Unsurprisingly again, the project ran into delays and cost overruns. Meanwhile, Rajapaksa had brutally won the civil war in 2009 and was eager to ‘commemorate’ his victory with the glorious launch of Hambantota. His impatience got the better of him during the negotiations for the second tranche of financing for the beleaguered port. In 2012, a whoppingly low 34 ships had berthed there against the 3,667 at Colombo. But Rajapaksa was desperately looking for cash to complete his showpiece. China agreed to give him another $757 million but yanked up the interest rate on even the first tranche of $307 million by a mind-numbing 600 basis points or thereabouts. Sri Lanka had just gotten itself into a debt trap.
To cut a long and sorry story short, Sri Lanka was forced to cede ownership of Hambantota and 15,000 acres of land around the port to China to settle its debt. Sri Lanka tried to circumscribe China’s stealthy ambition by ‘vetoing’ a military operation at the port. Of course, who could have predicted that Chinese submarines would visit just when Japanese Prime Minister Shinzo Abe was in town…
As China slung a lasso around Sri Lanka’s neck, India learnt a bitter lesson. The return on Chinese investment should not have been calculated merely in renminbi or rupaiya. Once you added the political payoff, it was clear the Chinese had struck a handsome deal.
Now it’s India’s turn to return the compliment. We are strenuously trying to reclaim the strategic space by dangling a $4-billion package before Lanka. Two credit lines of $1.5 billion to buy food, fertiliser, medicines, and petrol; loan deferrals and swaps of another $1 billion; eleven thousand metric tonnes of rice; plus a host of smaller bailouts. It’s an impressive attempt to win back Lanka’s goodwill in their hour of peril.
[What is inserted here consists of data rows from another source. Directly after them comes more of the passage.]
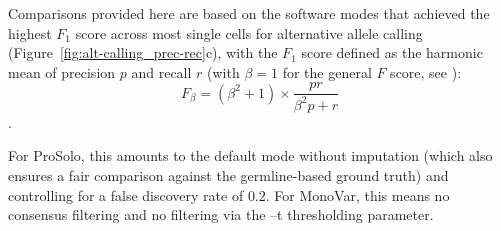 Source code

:\documentclass[authoryear,preprint,11pt]{scrartcl}
\begin{document}
Comparisons provided here are based on the software modes that achieved the highest $F_1$ score across most single cells for alternative allele calling (Figure~\ref{fig:alt-calling_prec-rec}c), with the $F_1$ score defined as the harmonic mean of precision $p$ and recall $r$ (with $\beta = 1$ for the general $F$ score, see \cite{van_rijsbergen_evaluation_1979,chinchor_muc-4_1992}):\\

\begin{equation} \label{eq:F_1_score}
  F_{\beta} = (\beta^2 + 1) \times \frac{p r}{\beta^2 p + r}
\end{equation}.

For ProSolo, this amounts to the default mode without imputation (which also ensures a fair comparison against the germline-based ground truth) and controlling for a false discovery rate of $0.2$.
For MonoVar, this means no consensus filtering and no filtering via the {\ttfamily --t} thresholding parameter.\\
\end{document}
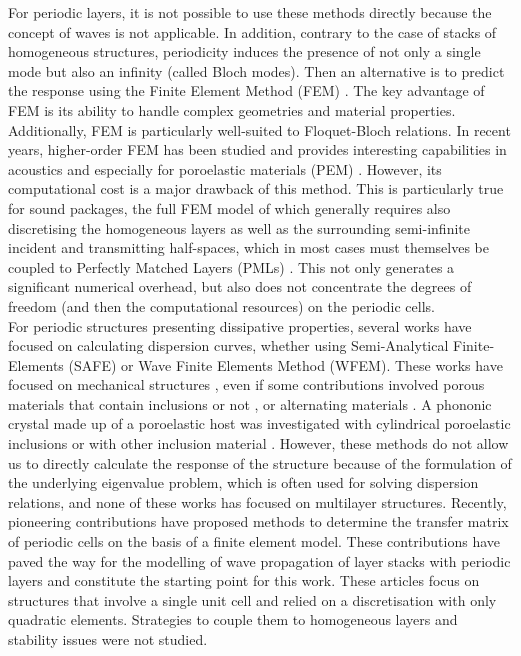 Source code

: For periodic layers, it is not possible to use these methods directly because the concept of waves is not applicable. In addition, contrary to the case of stacks of homogeneous structures, periodicity induces the presence of not only a single mode but also an infinity (called Bloch modes). Then an alternative is to predict the response using the Finite Element Method (FEM) \cite{petytIntroductionFiniteElement2010, geradinMechanicalVibrationsTheory2015,atalla2015}. The key advantage of FEM is its ability to handle complex geometries and material properties. Additionally, FEM is particularly well-suited to Floquet-Bloch relations. In recent years, higher-order FEM has been studied \cite{solin2004} and provides interesting capabilities in acoustics \cite{beriot2016,lieu2016} and especially for poroelastic materials (PEM) \cite{jonckheere2022}. However, its computational cost is a major drawback of this method. This is particularly true for sound packages, the full FEM model of which generally requires also discretising the homogeneous layers as well as the surrounding semi-infinite incident and transmitting half-spaces, which in most cases must themselves be coupled to Perfectly Matched Layers (PMLs) \cite{aberkane-gauthier2024, yangPredictionSoundAbsorption2022, kuznetsova2024,boulvert2020}. This not only generates a significant numerical overhead, but also does not concentrate the degrees of freedom (and then the computational resources) on the periodic cells. \\

For periodic structures presenting dissipative properties, several works have focused on calculating dispersion curves, whether using Semi-Analytical Finite-Elements (SAFE) or Wave Finite Elements Method (WFEM). These works have focused on mechanical structures \cite{colletFloquetBlochDecomposition2011, ichchouGuidedWavesGroup2007,rennoForcedResponseWaveguides2010,yangAnalysisVibroacousticCharacteristics2021}, even if some contributions involved porous materials that contain inclusions \cite{magliacano2020,magliacano2021} or not \cite{serraWavePropertiesPoroelastic2015}, or alternating materials \cite{wang2019}. A phononic crystal made up of a poroelastic host was investigated with cylindrical poroelastic inclusions \cite{wang2020} or with other inclusion material \cite{zhang2023}. However, these methods do not allow us to directly calculate the response of the structure because of the formulation of the underlying eigenvalue problem, which is often used for solving dispersion relations, and none of these works has focused on multilayer structures. Recently, pioneering contributions have proposed methods to determine the transfer matrix of periodic cells on the basis of a finite element model\cite{parrinelloGeneralizedTransferMatrix2020,parrinelloTransferMatrixRepresentation2016}. These contributions have paved the way for the modelling of wave propagation of layer stacks with periodic layers and constitute the starting point for this work. These articles focus on structures that involve a single unit cell and relied on a discretisation with only quadratic elements. Strategies to couple them to homogeneous layers and stability issues were not studied.\\ 

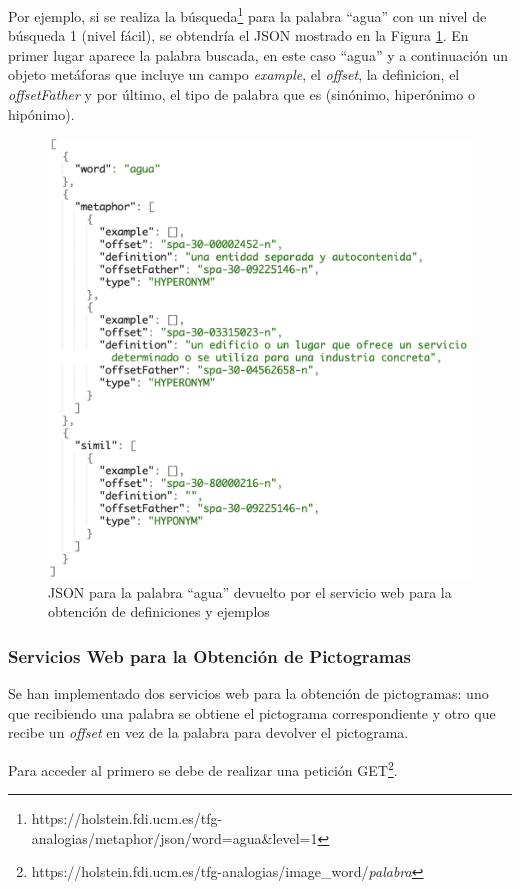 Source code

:Por ejemplo, si se realiza la búsqueda\footnote{https://holstein.fdi.ucm.es/tfg-analogias/metaphor/json/word=agua\&level=1} para la palabra ``agua'' con un nivel de búsqueda 1 (nivel fácil), se obtendría el JSON mostrado en la Figura \ref{fig:peticionDefYEjemplos}. En primer lugar aparece la palabra buscada, en este caso ``agua'' y a continuación un objeto metáforas que incluye un campo \textit{example}, el \textit{offset}, la definicion, el \textit{offsetFather} y por último, el tipo de palabra que es (sinónimo, hiperónimo o hipónimo).

 

\begin{figure}[!h]
	\includegraphics[width=.6\textwidth]{Imagenes/Bitmap/Capitulo4/JSON-SW/def_example.png}
	\centering
	\caption{JSON para la palabra ``agua'' devuelto por el servicio web para la obtención de definiciones y ejemplos}
	\label{fig:peticionDefYEjemplos}
\end{figure}






\subsubsection{Servicios Web para la Obtención de Pictogramas}
\label{cap:subsec:sw_pictos}

Se han implementado dos servicios web para la obtención de pictogramas: uno que recibiendo una palabra se obtiene el pictograma correspondiente y otro que recibe un \textit{offset} en vez de la palabra para devolver el pictograma. 

Para acceder al primero se debe de realizar una petición GET\footnote{https://holstein.fdi.ucm.es/tfg-analogias/image\_word/\textit{palabra}}.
But is it enough? Can a few tweaks to our economic package trigger a big geopolitical ‘clawback’?
At this point, allow me to digress to what may appear facile, even frivolous, to the reader, but humour me. Around the end of the noughties, a fancied Indian private bank was rumoured to be in trouble after the Lehman collapse had wrecked financial institutions across the globe. This Indian bank was fearing a run by depositors which could have destroyed it.
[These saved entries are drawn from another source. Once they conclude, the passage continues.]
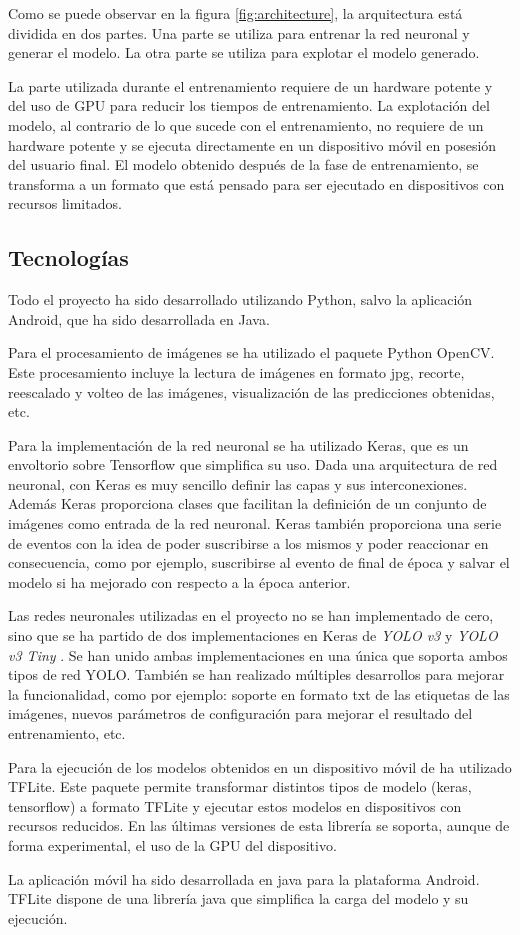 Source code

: Como se puede observar en la figura \ref{fig:architecture}, la arquitectura está dividida en dos partes. Una parte se utiliza para entrenar la red neuronal y generar el modelo. La otra parte se utiliza para explotar el modelo generado.

La parte utilizada durante el entrenamiento requiere de un hardware potente y del uso de GPU para reducir los tiempos de entrenamiento. La explotación del modelo, al contrario de lo que sucede con el entrenamiento, no requiere de un hardware potente y se ejecuta directamente en un dispositivo móvil en posesión del usuario final. El modelo obtenido después de la fase de entrenamiento, se transforma a un formato que está pensado para ser ejecutado en dispositivos con recursos limitados.

\subsection{Tecnologías}

Todo el proyecto ha sido desarrollado utilizando Python, salvo la aplicación Android, que ha sido desarrollada en Java.

Para el procesamiento de imágenes se ha utilizado el paquete Python OpenCV. Este procesamiento incluye la lectura de imágenes en formato jpg, recorte, reescalado y volteo de las imágenes, visualización de las predicciones obtenidas, etc.

Para la implementación de la red neuronal se ha utilizado Keras, que es un envoltorio sobre Tensorflow que simplifica su uso. Dada una arquitectura de red neuronal, con Keras es muy sencillo definir las capas y sus interconexiones. Además Keras proporciona clases que facilitan la definición de un conjunto de imágenes como entrada de la red neuronal. Keras también proporciona una serie de eventos con la idea de poder suscribirse a los mismos y poder reaccionar en consecuencia, como por ejemplo, suscribirse al evento de final de época y salvar el modelo si ha mejorado con respecto a la época anterior.

Las redes neuronales utilizadas en el proyecto no se han implementado de cero, sino que se ha partido de dos implementaciones en Keras de \textit{YOLO v3} \cite{s3_yolov3_orig} y \textit{YOLO v3 Tiny} \cite{s3_yolov3tiny_orig}. Se han unido ambas implementaciones en una única \cite{s3_yolo_dicastro} que soporta ambos tipos de red YOLO. También se han realizado múltiples desarrollos para mejorar la funcionalidad, como por ejemplo: soporte en formato txt de las etiquetas de las imágenes, nuevos parámetros de configuración para mejorar el resultado del entrenamiento, etc.

Para la ejecución de los modelos obtenidos en un dispositivo móvil de ha utilizado TFLite. Este paquete permite transformar distintos tipos de modelo (keras, tensorflow) a formato TFLite y ejecutar estos modelos en dispositivos con recursos reducidos. En las últimas versiones de esta librería se soporta, aunque de forma experimental, el uso de la GPU del dispositivo.

La aplicación móvil ha sido desarrollada en java para la plataforma Android. TFLite dispone de una librería java que simplifica la carga del modelo y su ejecución. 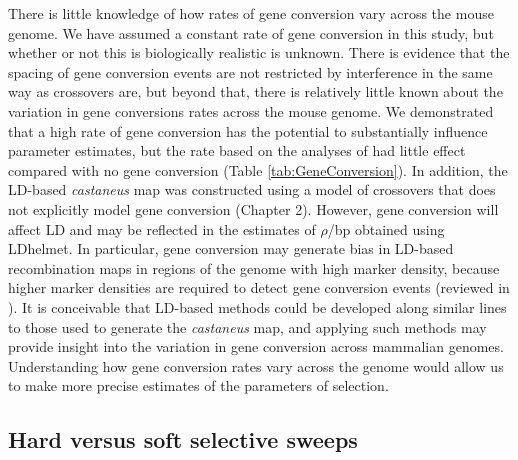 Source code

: {	There is little knowledge of how rates of gene conversion vary across the mouse genome. We have assumed a constant rate of gene conversion in this study, but whether or not this is biologically realistic is unknown. There is evidence that the spacing of gene conversion events are not restricted by interference in the same way as crossovers are, but beyond that, there is relatively little known about the variation in gene conversions rates across the mouse genome. We demonstrated that a high rate of gene conversion has the potential to substantially influence parameter estimates, but the rate based on the analyses of \cite{RN263} had little effect compared with no gene conversion (Table \ref{tab:GeneConversion}). In addition, the LD-based \textit{castaneus} map was constructed using a model of crossovers that does not explicitly model gene conversion (Chapter 2). However, gene conversion will affect LD and may be reflected in the estimates of $\rho$/bp obtained using LDhelmet. In particular, gene conversion may generate bias in LD-based recombination maps in regions of the genome with high marker density, because higher marker densities are required to detect gene conversion events (reviewed in \citealt{RN394}). It is conceivable that LD-based methods could be developed along similar lines to those used to generate the \textit{castaneus} map, and applying such methods may provide insight into the variation in gene conversion across mammalian genomes. Understanding how gene conversion rates vary across the genome would allow us to make more precise estimates of the parameters of selection.

\subsection{Hard versus soft selective sweeps}

}
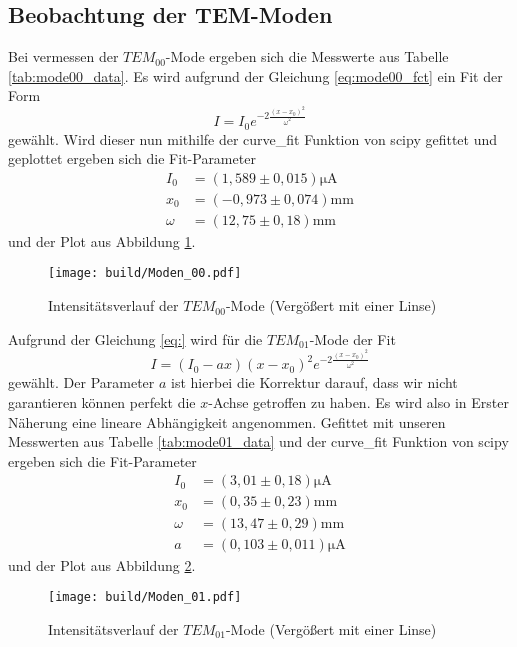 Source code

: \subsection{Beobachtung der TEM-Moden}
Bei vermessen der $TEM_{00}$-Mode ergeben sich die Messwerte aus Tabelle \ref{tab:mode00_data}. 
Es wird aufgrund der Gleichung \eqref{eq:mode00_fct} ein Fit der Form
\begin{equation}
  I=I_0e^{-2\frac{(x-x_0)^2}{\omega^2}}
\end{equation}
gewählt. Wird dieser nun mithilfe der curve\_fit Funktion von scipy \cite{scipy} gefittet und geplottet ergeben sich die Fit-Parameter
\begin{align}
  I_0&=(1,589\pm0,015)\si{\micro\ampere}\nonumber\\
  x_0&=(-0,973\pm0,074)\si{\milli\meter}\nonumber\\
  \omega&=(12,75\pm0,18)\si{\milli\meter}
\end{align}
und der Plot aus Abbildung \ref{fig:Mode_00}.
\begin{figure}
  \centering
  \texttt{[image: build/Moden\_00.pdf]}
  \caption{Intensitätsverlauf der $TEM_{00}$-Mode (Vergößert mit einer Linse)}
  \label{fig:Mode_00}
\end{figure}
Aufgrund der Gleichung \eqref{eq:} wird für die $TEM_{01}$-Mode der Fit 
\begin{equation}
  I=(I_0-ax)(x-x_0)^2e^{-2\frac{(x-x_0)^2}{\omega^2}}
\end{equation}
gewählt. Der Parameter $a$ ist hierbei die Korrektur darauf, dass wir nicht garantieren können perfekt die $x$-Achse getroffen zu haben.
Es wird also in Erster Näherung eine lineare Abhängigkeit angenommen.
Gefittet mit unseren Messwerten aus Tabelle \ref{tab:mode01_data} und der curve\_fit Funktion von scipy \cite{scipy} ergeben sich die Fit-Parameter 
\begin{align}
  I_0&=(3,01\pm0,18)\si{\micro\ampere}\nonumber\\
  x_0&=(0,35\pm0,23)\si{\milli\meter}\nonumber\\
  \omega&=(13,47\pm0,29)\si{\milli\meter}\nonumber\\
  a&=(0,103\pm0,011)\si{\micro\ampere}
\end{align}
und der Plot aus Abbildung \ref{fig:Mode_01}.

\begin{figure}
  \centering
  \texttt{[image: build/Moden\_01.pdf]}
  \caption{Intensitätsverlauf der $TEM_{01}$-Mode (Vergößert mit einer Linse)}
  \label{fig:Mode_01}
\end{figure}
I remember it was a Sunday, and most bank branches were closed. But serpentine queues of panicky depositors were forming outside hundreds of the bank’s ATMs. If everybody began to withdraw cash, the bank would have had to shut the counters, and its corporate credibility shattered forever.
My phone rang. The bank’s chairman was on the line. He wanted to declare on our business channel that he was opening all branches across the country, and anybody who needed cash would get it.